For the entries below, repeat exactly each line starting with the one that contains "jemals beschriebene Praxis" and going on through the one that contains "beitragen. Damit ist", and no others.
★ ★ ★ ★
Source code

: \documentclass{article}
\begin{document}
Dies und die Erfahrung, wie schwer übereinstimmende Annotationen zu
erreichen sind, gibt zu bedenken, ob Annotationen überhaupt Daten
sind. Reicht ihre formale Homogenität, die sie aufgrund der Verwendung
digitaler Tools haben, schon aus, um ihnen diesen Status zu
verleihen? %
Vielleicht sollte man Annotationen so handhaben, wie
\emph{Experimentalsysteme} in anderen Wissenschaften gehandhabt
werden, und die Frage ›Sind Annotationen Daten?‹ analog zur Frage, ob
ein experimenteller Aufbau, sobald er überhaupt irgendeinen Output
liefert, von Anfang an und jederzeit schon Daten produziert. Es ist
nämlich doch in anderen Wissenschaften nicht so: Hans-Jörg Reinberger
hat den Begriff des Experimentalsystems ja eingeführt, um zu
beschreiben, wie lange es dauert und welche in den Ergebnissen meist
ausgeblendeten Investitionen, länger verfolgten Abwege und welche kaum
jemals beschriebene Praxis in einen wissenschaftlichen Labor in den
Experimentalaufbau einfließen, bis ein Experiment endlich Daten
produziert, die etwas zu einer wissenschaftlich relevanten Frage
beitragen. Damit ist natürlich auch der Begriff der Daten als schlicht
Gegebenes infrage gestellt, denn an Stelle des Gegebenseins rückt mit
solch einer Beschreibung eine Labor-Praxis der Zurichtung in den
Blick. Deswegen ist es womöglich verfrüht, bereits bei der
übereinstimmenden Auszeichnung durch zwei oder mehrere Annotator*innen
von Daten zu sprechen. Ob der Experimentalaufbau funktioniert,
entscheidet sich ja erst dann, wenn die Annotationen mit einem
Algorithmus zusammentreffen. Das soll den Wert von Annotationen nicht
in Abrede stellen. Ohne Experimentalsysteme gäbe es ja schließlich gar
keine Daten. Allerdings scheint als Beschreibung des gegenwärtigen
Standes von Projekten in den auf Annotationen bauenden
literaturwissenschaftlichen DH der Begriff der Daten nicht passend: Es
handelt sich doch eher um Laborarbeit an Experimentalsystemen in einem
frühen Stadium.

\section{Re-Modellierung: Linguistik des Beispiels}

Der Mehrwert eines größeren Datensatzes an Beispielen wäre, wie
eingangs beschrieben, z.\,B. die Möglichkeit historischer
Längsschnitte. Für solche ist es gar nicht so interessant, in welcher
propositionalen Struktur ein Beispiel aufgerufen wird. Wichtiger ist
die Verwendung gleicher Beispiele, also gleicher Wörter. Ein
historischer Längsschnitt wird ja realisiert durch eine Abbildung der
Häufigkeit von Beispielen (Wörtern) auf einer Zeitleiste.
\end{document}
★ ★ ★ ★
_Response for this exercise_
jemals beschriebene Praxis in einen wissenschaftlichen Labor in den
Experimentalaufbau einfließen, bis ein Experiment endlich Daten
produziert, die etwas zu einer wissenschaftlich relevanten Frage
beitragen. Damit ist natürlich auch der Begriff der Daten als schlicht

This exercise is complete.